Data: Begin
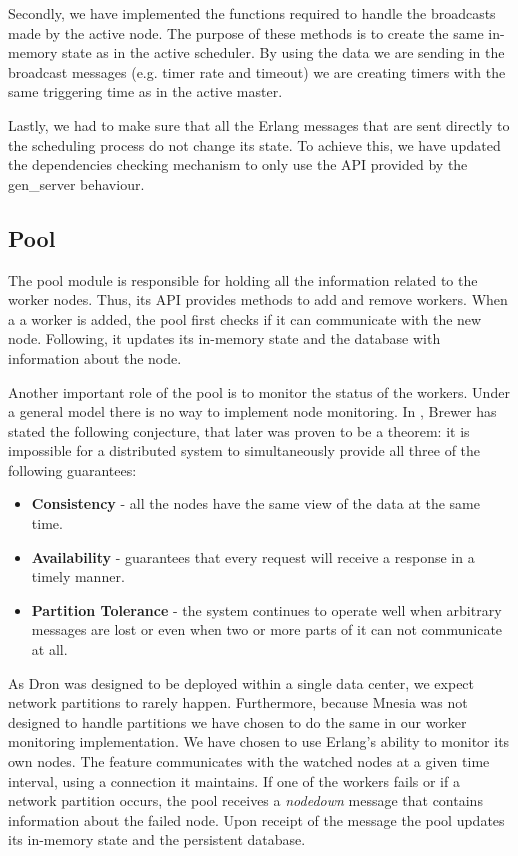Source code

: \documentclass[11pt,a4paper,twoside]{report}
\begin{document}
Secondly, we have implemented the functions required to handle the broadcasts made by the active node. The purpose of these methods is to create the same in-memory state as in the active scheduler. By using the data we are sending in the broadcast messages (e.g. timer rate and timeout) we are creating timers with the same triggering time as in the active master.


Lastly, we had to make sure that all the Erlang messages that are sent directly to the scheduling process do not change its state. To achieve this, we have updated the dependencies checking mechanism to only use the API provided by the gen\_server behaviour.

\subsection{Pool}
The pool module is responsible for holding all the information related to the worker nodes. Thus, its API provides methods to add and remove workers. When a a worker is added, the pool first checks if it can communicate with the new node. Following, it updates its in-memory state and the database with information about the node.


Another important role of the pool is to monitor the status of the workers. Under a general model there is no way to implement node monitoring. In \cite{CAP}, Brewer has stated the following conjecture, that later was proven to be a theorem: it is impossible for a distributed system to simultaneously provide all three of the following guarantees:

\begin{itemize}
\item{}
\textbf{Consistency} - all the nodes have the same view of the data at the same time.
\item{}
\textbf{Availability} - guarantees that every request will receive a response in a timely manner.
\item{}
\textbf{Partition Tolerance} - the system continues to operate well when arbitrary messages are lost or even when two or more parts of it can not communicate at all.
\end{itemize}


As Dron was designed to be deployed within a single data center, we expect network partitions to rarely happen. Furthermore, because Mnesia was not designed to handle partitions we have chosen to do the same in our worker monitoring implementation. We have chosen to use Erlang's ability to monitor its own nodes. The feature communicates with the watched nodes at a given time interval, using a connection it maintains. If one of the workers fails or if a network partition occurs, the pool receives a \textit{nodedown} message that contains information about the failed node. Upon receipt of the message the pool updates its in-memory state and the persistent database.
\end{document}
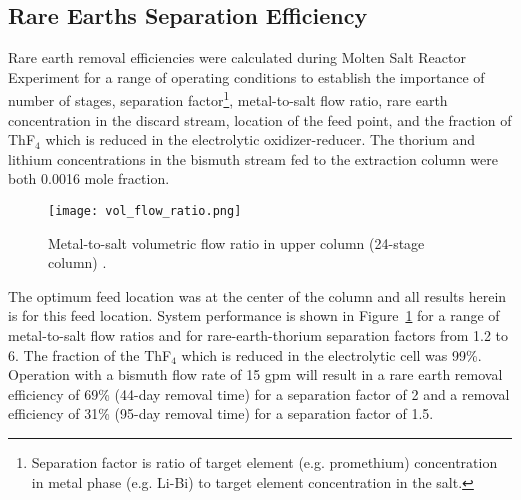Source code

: \subsection{Rare Earths Separation Efficiency} \label{sec:rare_earth_eff}
Rare earth removal efficiencies were calculated during Molten Salt Reactor Experiment for a range of operating conditions to establish the importance of number of stages, separation factor\footnote{Separation factor is ratio of target element (e.g. promethium) concentration in metal phase (e.g. Li-Bi) to target element concentration in the salt.}, metal-to-salt flow ratio, rare earth concentration in the discard stream, location of the feed point, and the fraction of ThF$_4$ which is reduced in the electrolytic oxidizer-reducer. The thorium and lithium concentrations in the bismuth stream fed to the extraction column were both 0.0016 mole fraction. 
\begin{figure}[htbp!]
    \begin{center}
        \texttt{[image: vol\_flow\_ratio.png]}
    \end{center}
    \caption{Metal-to-salt volumetric flow ratio in upper column (24-stage column) \cite{briggs_molten-salt_1969}.}
    \label{fig:vol-flow-ratio}
\end{figure}

The optimum feed location was at the center of the column and all results herein is for this feed
location. System performance is shown in Figure~\ref{fig:vol-flow-ratio} for a range of metal-to-salt flow ratios and for rare-earth-thorium separation factors from 1.2 to 6. The fraction of the ThF$_4$ which is reduced in the electrolytic cell was 99\%. Operation with a bismuth flow rate of 15 gpm will result in a rare earth removal efficiency of 69\% (44-day removal time) for a separation factor of 2 and a removal efficiency of 31\% (95-day removal time) for a separation factor of 1.5.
Data: End
Which of the lines above carry the string "handle"? Pick them out and copy them.

Secondly, we have implemented the functions required to handle the broadcasts made by the active node. The purpose of these methods is to create the same in-memory state as in the active scheduler. By using the data we are sending in the broadcast messages (e.g. timer rate and timeout) we are creating timers with the same triggering time as in the active master.
As Dron was designed to be deployed within a single data center, we expect network partitions to rarely happen. Furthermore, because Mnesia was not designed to handle partitions we have chosen to do the same in our worker monitoring implementation. We have chosen to use Erlang's ability to monitor its own nodes. The feature communicates with the watched nodes at a given time interval, using a connection it maintains. If one of the workers fails or if a network partition occurs, the pool receives a \textit{nodedown} message that contains information about the failed node. Upon receipt of the message the pool updates its in-memory state and the persistent database.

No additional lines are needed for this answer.